In order to challenge the stiff competition, the brand must literally burst with energy, and it must impress a very young, mostly male target, always looking for a feeling of “unreasonable freedom” — all these using only the restrictive real estate of a 250ml aluminium can. If you enjoy the view, things click into place forever — if you don’t, you are probably of not much interest to the brand. This makes the can a pretty cool segmentation instrument.

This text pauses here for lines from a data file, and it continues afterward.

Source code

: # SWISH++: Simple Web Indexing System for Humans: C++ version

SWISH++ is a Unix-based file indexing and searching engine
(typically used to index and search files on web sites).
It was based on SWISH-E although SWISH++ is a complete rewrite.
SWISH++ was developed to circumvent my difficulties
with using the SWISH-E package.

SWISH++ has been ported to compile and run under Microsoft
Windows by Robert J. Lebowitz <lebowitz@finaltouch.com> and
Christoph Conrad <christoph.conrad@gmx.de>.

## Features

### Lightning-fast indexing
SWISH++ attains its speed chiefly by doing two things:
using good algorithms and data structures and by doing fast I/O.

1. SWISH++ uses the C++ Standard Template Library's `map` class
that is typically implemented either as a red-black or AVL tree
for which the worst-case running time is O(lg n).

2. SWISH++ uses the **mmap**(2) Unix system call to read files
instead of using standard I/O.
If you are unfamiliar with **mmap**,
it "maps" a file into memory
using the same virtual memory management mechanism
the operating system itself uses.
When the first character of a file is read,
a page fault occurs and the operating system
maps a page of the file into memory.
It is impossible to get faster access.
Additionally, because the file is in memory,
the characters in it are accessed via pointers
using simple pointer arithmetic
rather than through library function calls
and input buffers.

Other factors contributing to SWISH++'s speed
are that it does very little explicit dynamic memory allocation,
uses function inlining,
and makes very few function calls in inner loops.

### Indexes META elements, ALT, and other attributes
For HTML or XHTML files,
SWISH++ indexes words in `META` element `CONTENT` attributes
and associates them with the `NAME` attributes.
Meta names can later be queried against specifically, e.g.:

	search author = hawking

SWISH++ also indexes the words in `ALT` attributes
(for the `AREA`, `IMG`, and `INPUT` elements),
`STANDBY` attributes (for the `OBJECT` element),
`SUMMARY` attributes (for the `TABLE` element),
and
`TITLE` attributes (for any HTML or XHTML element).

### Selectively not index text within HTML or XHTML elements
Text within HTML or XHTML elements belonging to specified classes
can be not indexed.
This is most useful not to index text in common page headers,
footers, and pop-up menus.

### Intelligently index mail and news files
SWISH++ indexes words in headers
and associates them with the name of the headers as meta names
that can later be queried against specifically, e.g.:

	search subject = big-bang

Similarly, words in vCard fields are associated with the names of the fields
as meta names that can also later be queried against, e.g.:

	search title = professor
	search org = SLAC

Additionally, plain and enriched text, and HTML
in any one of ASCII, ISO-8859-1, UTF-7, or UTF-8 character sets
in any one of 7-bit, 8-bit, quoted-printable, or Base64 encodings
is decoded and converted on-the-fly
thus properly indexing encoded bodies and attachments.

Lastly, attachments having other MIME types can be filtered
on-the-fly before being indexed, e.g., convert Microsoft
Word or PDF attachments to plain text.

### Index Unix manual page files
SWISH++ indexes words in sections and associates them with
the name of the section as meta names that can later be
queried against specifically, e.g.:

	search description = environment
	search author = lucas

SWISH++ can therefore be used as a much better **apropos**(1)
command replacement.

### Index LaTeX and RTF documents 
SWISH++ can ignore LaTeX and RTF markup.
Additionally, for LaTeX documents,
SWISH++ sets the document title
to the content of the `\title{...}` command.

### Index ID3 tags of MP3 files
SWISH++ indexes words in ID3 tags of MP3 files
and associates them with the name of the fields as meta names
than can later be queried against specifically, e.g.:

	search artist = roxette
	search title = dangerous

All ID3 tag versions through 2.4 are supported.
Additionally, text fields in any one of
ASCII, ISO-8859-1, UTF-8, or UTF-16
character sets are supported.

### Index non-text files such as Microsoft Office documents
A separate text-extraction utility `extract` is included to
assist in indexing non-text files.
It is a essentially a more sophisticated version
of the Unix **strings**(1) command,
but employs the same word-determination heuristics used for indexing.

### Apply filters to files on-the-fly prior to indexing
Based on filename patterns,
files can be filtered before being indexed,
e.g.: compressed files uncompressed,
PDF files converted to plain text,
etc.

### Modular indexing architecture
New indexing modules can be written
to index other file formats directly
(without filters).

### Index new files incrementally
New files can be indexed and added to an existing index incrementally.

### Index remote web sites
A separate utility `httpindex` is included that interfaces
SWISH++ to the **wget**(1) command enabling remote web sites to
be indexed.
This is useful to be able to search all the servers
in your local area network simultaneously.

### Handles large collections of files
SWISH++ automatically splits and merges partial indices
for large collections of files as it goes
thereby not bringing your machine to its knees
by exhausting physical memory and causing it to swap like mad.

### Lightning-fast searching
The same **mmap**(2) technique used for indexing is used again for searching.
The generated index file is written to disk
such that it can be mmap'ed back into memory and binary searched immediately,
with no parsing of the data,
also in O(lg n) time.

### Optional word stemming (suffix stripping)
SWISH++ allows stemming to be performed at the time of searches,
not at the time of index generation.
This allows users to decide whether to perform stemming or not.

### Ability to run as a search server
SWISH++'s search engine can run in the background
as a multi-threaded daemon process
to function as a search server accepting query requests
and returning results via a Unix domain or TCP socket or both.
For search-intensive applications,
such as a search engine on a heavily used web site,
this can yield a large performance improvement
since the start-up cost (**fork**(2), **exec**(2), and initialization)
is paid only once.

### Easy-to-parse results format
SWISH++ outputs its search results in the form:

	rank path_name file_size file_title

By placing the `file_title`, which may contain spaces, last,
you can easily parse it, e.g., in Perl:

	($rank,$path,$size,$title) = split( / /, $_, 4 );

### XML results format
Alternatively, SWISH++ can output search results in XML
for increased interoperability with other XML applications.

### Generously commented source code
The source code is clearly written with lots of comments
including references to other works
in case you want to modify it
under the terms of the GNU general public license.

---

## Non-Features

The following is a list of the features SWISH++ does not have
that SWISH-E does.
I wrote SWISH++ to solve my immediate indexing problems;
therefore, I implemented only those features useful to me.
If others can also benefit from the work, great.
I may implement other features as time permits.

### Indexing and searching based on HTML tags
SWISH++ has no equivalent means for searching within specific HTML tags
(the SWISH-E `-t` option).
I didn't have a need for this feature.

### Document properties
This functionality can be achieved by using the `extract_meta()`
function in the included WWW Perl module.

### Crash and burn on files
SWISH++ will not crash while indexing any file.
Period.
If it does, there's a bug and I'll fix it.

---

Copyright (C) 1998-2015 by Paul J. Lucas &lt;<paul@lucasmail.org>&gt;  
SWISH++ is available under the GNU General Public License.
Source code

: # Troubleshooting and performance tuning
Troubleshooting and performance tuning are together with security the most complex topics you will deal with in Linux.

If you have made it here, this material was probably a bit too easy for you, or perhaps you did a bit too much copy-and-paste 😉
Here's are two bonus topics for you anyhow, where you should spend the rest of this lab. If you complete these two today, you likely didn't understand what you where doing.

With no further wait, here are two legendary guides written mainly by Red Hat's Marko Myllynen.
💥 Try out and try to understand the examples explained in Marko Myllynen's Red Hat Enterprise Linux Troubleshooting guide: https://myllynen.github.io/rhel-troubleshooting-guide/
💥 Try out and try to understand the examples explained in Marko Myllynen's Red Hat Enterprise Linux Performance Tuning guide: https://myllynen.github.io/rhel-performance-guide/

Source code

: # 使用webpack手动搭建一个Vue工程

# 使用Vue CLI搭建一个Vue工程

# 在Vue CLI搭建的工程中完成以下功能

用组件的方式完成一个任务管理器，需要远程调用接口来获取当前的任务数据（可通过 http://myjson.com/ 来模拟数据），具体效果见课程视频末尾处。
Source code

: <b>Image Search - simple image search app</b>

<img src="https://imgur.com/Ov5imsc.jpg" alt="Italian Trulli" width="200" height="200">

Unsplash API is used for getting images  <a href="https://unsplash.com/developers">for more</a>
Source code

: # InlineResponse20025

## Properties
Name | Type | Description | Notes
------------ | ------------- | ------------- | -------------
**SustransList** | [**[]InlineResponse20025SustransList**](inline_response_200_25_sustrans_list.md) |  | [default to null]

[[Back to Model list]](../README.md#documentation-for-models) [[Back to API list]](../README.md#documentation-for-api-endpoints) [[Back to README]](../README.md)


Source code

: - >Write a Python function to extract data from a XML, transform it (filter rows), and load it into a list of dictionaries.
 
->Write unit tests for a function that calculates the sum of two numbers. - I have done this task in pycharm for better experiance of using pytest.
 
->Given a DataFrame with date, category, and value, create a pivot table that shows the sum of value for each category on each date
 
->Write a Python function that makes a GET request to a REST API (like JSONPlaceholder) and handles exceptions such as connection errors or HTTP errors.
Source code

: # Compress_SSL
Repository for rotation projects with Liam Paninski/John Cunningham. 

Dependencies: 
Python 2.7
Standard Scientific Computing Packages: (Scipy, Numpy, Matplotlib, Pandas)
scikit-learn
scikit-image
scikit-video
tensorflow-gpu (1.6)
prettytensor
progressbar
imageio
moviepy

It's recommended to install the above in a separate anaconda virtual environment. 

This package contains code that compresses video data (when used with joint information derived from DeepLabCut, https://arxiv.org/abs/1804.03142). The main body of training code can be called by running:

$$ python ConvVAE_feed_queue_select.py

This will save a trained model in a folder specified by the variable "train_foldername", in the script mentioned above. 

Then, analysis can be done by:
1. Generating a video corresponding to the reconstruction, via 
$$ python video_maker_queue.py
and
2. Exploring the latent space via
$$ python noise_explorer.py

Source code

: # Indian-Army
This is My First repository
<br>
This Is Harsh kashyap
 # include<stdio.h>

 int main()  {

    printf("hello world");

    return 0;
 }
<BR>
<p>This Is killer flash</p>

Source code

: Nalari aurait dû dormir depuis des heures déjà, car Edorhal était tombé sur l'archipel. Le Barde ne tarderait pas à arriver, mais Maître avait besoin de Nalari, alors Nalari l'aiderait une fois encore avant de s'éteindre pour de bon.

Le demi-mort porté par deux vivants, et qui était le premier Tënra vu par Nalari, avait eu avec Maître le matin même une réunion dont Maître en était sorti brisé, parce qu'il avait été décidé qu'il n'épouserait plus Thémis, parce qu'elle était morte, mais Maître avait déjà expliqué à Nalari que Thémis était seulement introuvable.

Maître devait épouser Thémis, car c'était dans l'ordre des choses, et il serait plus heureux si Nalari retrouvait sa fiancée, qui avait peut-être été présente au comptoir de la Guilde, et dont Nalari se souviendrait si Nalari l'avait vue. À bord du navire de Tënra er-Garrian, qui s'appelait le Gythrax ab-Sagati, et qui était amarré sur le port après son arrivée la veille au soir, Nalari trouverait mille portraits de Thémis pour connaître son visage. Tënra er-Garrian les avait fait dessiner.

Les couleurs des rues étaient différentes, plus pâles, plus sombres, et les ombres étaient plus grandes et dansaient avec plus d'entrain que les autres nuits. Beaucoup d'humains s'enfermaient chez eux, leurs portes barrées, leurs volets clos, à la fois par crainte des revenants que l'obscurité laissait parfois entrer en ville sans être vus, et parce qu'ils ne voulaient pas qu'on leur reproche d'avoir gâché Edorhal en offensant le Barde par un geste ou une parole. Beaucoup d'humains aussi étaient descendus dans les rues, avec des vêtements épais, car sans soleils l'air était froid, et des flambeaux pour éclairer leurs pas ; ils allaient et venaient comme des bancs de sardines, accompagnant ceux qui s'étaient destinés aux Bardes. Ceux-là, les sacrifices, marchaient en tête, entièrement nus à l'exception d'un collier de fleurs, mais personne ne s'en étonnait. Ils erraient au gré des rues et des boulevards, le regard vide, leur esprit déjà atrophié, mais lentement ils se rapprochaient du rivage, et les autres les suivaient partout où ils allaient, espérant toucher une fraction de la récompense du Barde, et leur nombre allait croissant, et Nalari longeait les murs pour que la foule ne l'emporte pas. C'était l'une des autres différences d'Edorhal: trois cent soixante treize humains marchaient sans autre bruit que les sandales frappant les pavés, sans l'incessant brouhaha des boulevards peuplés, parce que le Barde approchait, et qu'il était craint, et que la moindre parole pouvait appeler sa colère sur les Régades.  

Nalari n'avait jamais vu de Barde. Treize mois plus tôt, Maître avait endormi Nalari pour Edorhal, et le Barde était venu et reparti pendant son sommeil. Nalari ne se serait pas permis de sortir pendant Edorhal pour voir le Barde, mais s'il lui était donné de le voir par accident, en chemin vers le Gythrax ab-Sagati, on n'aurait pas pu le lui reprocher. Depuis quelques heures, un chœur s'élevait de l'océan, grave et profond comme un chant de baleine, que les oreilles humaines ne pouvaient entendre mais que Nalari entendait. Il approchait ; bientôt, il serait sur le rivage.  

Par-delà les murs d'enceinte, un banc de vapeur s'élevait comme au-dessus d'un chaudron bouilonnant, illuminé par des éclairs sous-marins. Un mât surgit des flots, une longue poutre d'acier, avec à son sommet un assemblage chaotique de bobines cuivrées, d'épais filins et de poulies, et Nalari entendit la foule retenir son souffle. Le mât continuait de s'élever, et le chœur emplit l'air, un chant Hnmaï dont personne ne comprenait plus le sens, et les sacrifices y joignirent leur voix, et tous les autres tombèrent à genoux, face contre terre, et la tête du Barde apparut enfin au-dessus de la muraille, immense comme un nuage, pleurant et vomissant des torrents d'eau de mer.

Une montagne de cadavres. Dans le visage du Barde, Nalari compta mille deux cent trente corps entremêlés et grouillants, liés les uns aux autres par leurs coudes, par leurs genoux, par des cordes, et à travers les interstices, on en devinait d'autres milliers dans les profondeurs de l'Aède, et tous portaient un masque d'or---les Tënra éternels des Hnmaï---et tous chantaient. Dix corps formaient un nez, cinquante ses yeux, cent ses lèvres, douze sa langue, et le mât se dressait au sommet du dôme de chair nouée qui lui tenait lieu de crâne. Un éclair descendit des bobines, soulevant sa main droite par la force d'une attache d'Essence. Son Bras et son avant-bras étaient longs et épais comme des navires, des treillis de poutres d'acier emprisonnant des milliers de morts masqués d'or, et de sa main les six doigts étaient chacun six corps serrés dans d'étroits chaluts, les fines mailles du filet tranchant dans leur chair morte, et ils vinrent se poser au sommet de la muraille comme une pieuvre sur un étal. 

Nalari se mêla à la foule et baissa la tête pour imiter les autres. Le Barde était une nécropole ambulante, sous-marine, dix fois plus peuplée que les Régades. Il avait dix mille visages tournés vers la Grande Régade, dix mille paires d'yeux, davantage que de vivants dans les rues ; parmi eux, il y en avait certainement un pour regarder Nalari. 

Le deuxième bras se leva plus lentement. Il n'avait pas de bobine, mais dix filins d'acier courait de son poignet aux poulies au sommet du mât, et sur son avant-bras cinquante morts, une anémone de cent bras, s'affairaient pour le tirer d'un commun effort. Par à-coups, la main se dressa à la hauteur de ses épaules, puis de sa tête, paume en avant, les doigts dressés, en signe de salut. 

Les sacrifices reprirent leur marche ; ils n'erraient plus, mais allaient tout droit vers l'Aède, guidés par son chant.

Let me start by admitting that I’m posting this out of a weird graphic, morbid attraction I had when I first saw this project. This is isn’t good, by any standard, in the traditional sense nor in the kind of work we tend to both review and collectively celebrate but it’s so perfectly calibrated in its genre and for its audience that it’s almost scary. Let’s start with the logo, which is the most tame aspect of this: The Badster name looks like it comes from Emigre’s Citizen (which is used throughout) but has then been beaten up and given slabs. The “B” in the name and the standalone, even more beat up, “B” also represent a number 13 for bad luck. The most straightforward element is the product descriptor typeset in Citizen. Now is where things get interesting…
The packaging design aimed to unleash the maximum level of energy possible, hence the furious explosion of wilderness coming literally from within, bursting through the B monogram carved out as a jinxing number 13.
The standalone “B” does the logo-as-window cliché but blows it up Cujo-style with a wolf coming from behind it and out to devour any other graphics in its path. At this point, you may want to turn on the heavy metal to 11.
Despite all the directions the can could have gone in, given the wild premise, the design is remarkably straightforward, letting the wolf graphic be the center of attention with minimal distraction. This is as Swiss Style as it gets for Badster.
What I admire most about this project is how Brandient — a very capable identity firm, by the way — presented it without any self-consciousness about how lowbrow it is. A crummy comic-book-style typeface is used along quick-drawn, cheap-looking graphics of thunder and explosions to showcase the work. I hate it and love it at the same time.
I’ll also admit that I posted this for its entertainment value but perhaps there is a deeper lesson here: That we can use our graphic superpowers to have some unbridled fun every now and then and let our inner wolf make bad graphic and typographic decisions for us.